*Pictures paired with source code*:
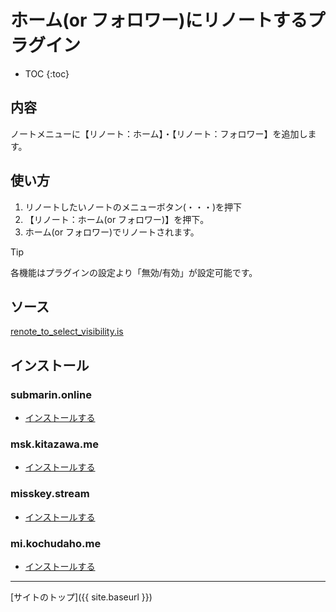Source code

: # ホーム(or フォロワー)にリノートするプラグイン

* TOC
{:toc}

## 内容
ノートメニューに【リノート：ホーム】・【リノート：フォロワー】を追加します。

## 使い方

1. リノートしたいノートのメニューボタン(・・・)を押下
2. 【リノート：ホーム(or フォロワー)】を押下。
3. ホーム(or フォロワー)でリノートされます。

> [!TIP]
> 各機能はプラグインの設定より「無効/有効」が設定可能です。

## ソース
[renote_to_select_visibility.is](https://github.com/elysion-pre/MisskeyPlugins/blob/main/src/renote_to_select_visibility.is)

## インストール

### submarin.online
- [インストールする](https://submarin.online/install-extentions?url=https://elysion-pre.github.io/MisskeyPlugins/json/renote_to_select_visibility.json&hash=02707526bb20ee511161bc0dc964817cdfca93302cddb23fb94023c6ff3fca4052b6ffc922a7e17b42d3810f0f8d0de7bac034351a0864a31e0df0246870a143)

### msk.kitazawa.me
- [インストールする](https://msk.kitazawa.me/install-extentions?url=https://elysion-pre.github.io/MisskeyPlugins/json/renote_to_select_visibility.json&hash=02707526bb20ee511161bc0dc964817cdfca93302cddb23fb94023c6ff3fca4052b6ffc922a7e17b42d3810f0f8d0de7bac034351a0864a31e0df0246870a143)

### misskey.stream
- [インストールする](https://misskey.stream/install-extentions?url=https://elysion-pre.github.io/MisskeyPlugins/json/renote_to_select_visibility.json&hash=02707526bb20ee511161bc0dc964817cdfca93302cddb23fb94023c6ff3fca4052b6ffc922a7e17b42d3810f0f8d0de7bac034351a0864a31e0df0246870a143)

### mi.kochudaho.me
- [インストールする](https://mi.kochudaho.me/install-extentions?url=https://elysion-pre.github.io/MisskeyPlugins/json/renote_to_select_visibility.json&hash=02707526bb20ee511161bc0dc964817cdfca93302cddb23fb94023c6ff3fca4052b6ffc922a7e17b42d3810f0f8d0de7bac034351a0864a31e0df0246870a143)

----

[サイトのトップ]({{ site.baseurl }})
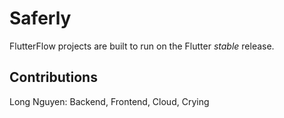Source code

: # Saferly

FlutterFlow projects are built to run on the Flutter _stable_ release.

## Contributions
Long Nguyen: Backend, Frontend, Cloud, Crying
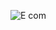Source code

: ![E com](https://github.com/vaibhav0513/E-Commerce/assets/141541491/d12a7973-1f47-4aeb-839c-0fd8daffa96e)
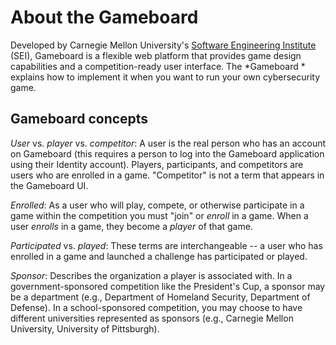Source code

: # About the Gameboard

Developed by Carnegie Mellon University's [Software Engineering Institute](https://github.com/cmu-sei) (SEI), Gameboard is a flexible web platform that provides game design capabilities and a competition-ready user interface. The *Gameboard * explains how to implement it when you want to run your own cybersecurity game.

## Gameboard concepts

*User* vs. *player* vs. *competitor*: A user is the real person who has an account on Gameboard (this requires a person to log into the Gameboard application using their Identity account). Players, participants, and competitors are users who are enrolled in a game. "Competitor" is not a term that appears in the Gameboard UI.

*Enrolled*: As a user who will play, compete, or otherwise participate in a game within the competition you must "join" or *enroll* in a game.  When a user *enrolls* in a game, they become a *player* of that game. 

*Participated* vs. *played*:  These terms are interchangeable -- a user who has enrolled in a game and launched a challenge has participated or played.

*Sponsor*: Describes the organization a player is associated with. In a government-sponsored competition like the President's Cup, a sponsor may be a department (e.g., Department of Homeland Security, Department of Defense). In a school-sponsored competition, you may choose to have different universities represented as sponsors (e.g., Carnegie Mellon University, University of Pittsburgh).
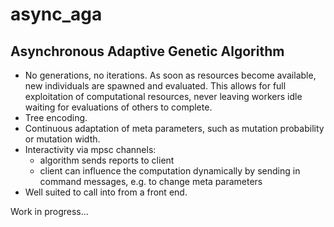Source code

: # async_aga

## Asynchronous Adaptive Genetic Algorithm

* No generations, no iterations. As soon as resources become available, new individuals are spawned and evaluated. This allows for full exploitation of computational resources, never leaving workers idle waiting for evaluations of others to complete.
* Tree encoding.
* Continuous adaptation of meta parameters, such as mutation probability or mutation width.
* Interactivity via mpsc channels:
  * algorithm sends reports to client
  * client can influence the computation dynamically by sending in command messages, e.g. to change meta parameters
* Well suited to call into from a front end.

Work in progress...
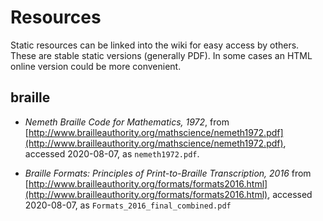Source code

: # Resources

Static resources can be linked into the wiki for easy access by others.  These are stable static versions (generally PDF).  In some cases an HTML online version could be more convenient.

## braille

* _Nemeth Braille Code for Mathematics, 1972_, from [http://www.brailleauthority.org/mathscience/nemeth1972.pdf](http://www.brailleauthority.org/mathscience/nemeth1972.pdf), accessed 2020-08-07, as `nemeth1972.pdf`.

* _Braille Formats: Principles of Print-to-Braille Transcription, 2016_  from [http://www.brailleauthority.org/formats/formats2016.html](http://www.brailleauthority.org/formats/formats2016.html), accessed 2020-08-07, as `Formats_2016_final_combined.pdf`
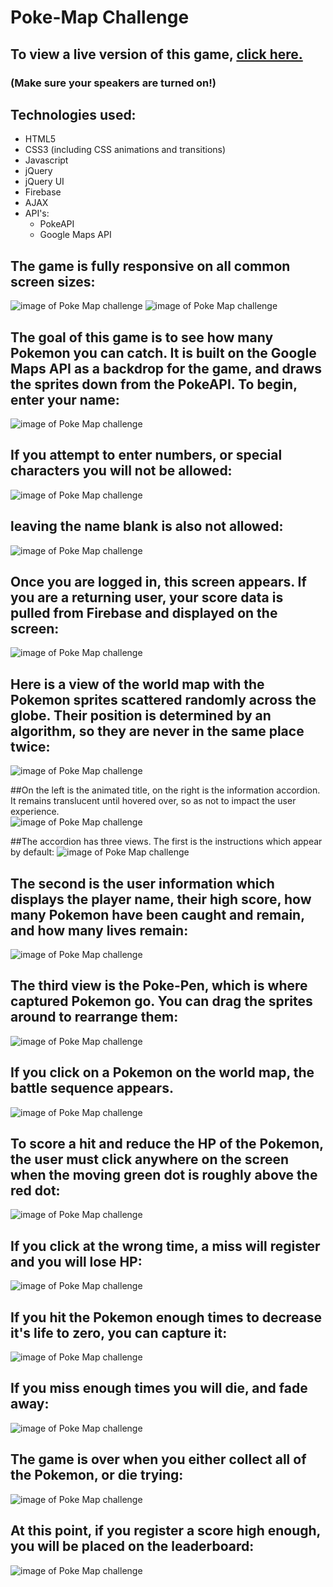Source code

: # Poke-Map Challenge


## To view a live version of this game, [click here.](https://m081779.github.io/PokeRPG/)
### (Make sure your speakers are turned on!)

## Technologies used:
* HTML5
* CSS3 (including CSS animations and transitions)
* Javascript
* jQuery
* jQuery UI
* Firebase
* AJAX
* API's:
	* PokeAPI
	* Google Maps API




## The game is fully responsive on all common screen sizes:
![image of Poke Map challenge](https://github.com/m081779/PokeRPG/blob/master/assets/images/mobile1.png)
![image of Poke Map challenge](https://github.com/m081779/PokeRPG/blob/master/assets/images/mobile2.png)




## The goal of this game is to see how many Pokemon you can catch.  It is built on the Google Maps API as a backdrop for the game, and draws the sprites down from the PokeAPI.  To begin, enter your name:
![image of Poke Map challenge](https://github.com/m081779/PokeRPG/blob/master/assets/images/img1.png)




## If you attempt to enter numbers, or special characters you will not be allowed:
![image of Poke Map challenge](https://github.com/m081779/PokeRPG/blob/master/assets/images/img2.png)




## leaving the name blank is also not allowed:
![image of Poke Map challenge](https://github.com/m081779/PokeRPG/blob/master/assets/images/img3.png)





## Once you are logged in, this screen appears.  If you are a returning user, your score data is pulled from Firebase and displayed on the screen:
![image of Poke Map challenge](https://github.com/m081779/PokeRPG/blob/master/assets/images/img4.png)




## Here is a view of the world map with the Pokemon sprites scattered randomly across the globe.  Their position is determined by an algorithm, so they are never in the same place twice: 
![image of Poke Map challenge](https://github.com/m081779/PokeRPG/blob/master/assets/images/img15.png)





##On the left is the animated title, on the right is the information accordion.  It remains translucent until hovered over, so as not to impact the user experience.  
![image of Poke Map challenge](https://github.com/m081779/PokeRPG/blob/master/assets/images/img5.png)





##The accordion has three views.  The first is the instructions which appear by default:
![image of Poke Map challenge](https://github.com/m081779/PokeRPG/blob/master/assets/images/img6.png)





## The second is the user information which displays the player name, their high score, how many Pokemon have been caught and remain, and how many lives remain:
![image of Poke Map challenge](https://github.com/m081779/PokeRPG/blob/master/assets/images/img7.png)





## The third view is the Poke-Pen, which is where captured Pokemon go.  You can drag the sprites around to rearrange them:
![image of Poke Map challenge](https://github.com/m081779/PokeRPG/blob/master/assets/images/img14.png)





## If you click on a Pokemon on the world map, the battle sequence appears.
![image of Poke Map challenge](https://github.com/m081779/PokeRPG/blob/master/assets/images/img8.png)




## To score a hit and reduce the HP of the Pokemon, the user must click anywhere on the screen when the moving green dot is roughly above the red dot:
![image of Poke Map challenge](https://github.com/m081779/PokeRPG/blob/master/assets/images/img10.png)





## If you click at the wrong time, a miss will register and you will lose HP:
![image of Poke Map challenge](https://github.com/m081779/PokeRPG/blob/master/assets/images/img9.png)





## If you hit the Pokemon enough times to decrease it's life to zero, you can capture it:
![image of Poke Map challenge](https://github.com/m081779/PokeRPG/blob/master/assets/images/img13.png)





## If you miss enough times you will die, and fade away:
![image of Poke Map challenge](https://github.com/m081779/PokeRPG/blob/master/assets/images/img18.png)





## The game is over when you either collect all of the Pokemon, or die trying:
![image of Poke Map challenge](https://github.com/m081779/PokeRPG/blob/master/assets/images/img16.png)





## At this point, if you register a score high enough, you will be placed on the leaderboard:
![image of Poke Map challenge](https://github.com/m081779/PokeRPG/blob/master/assets/images/img17.png)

*WHAT YOU HAVE TO DO*:
Each line above that holds the string "University" should be copied and shown.

*SOLUTION TO THIS PROBLEM*:
Developed by Carnegie Mellon University's [Software Engineering Institute](https://github.com/cmu-sei) (SEI), Gameboard is a flexible web platform that provides game design capabilities and a competition-ready user interface. The *Gameboard * explains how to implement it when you want to run your own cybersecurity game.
*Sponsor*: Describes the organization a player is associated with. In a government-sponsored competition like the President's Cup, a sponsor may be a department (e.g., Department of Homeland Security, Department of Defense). In a school-sponsored competition, you may choose to have different universities represented as sponsors (e.g., Carnegie Mellon University, University of Pittsburgh).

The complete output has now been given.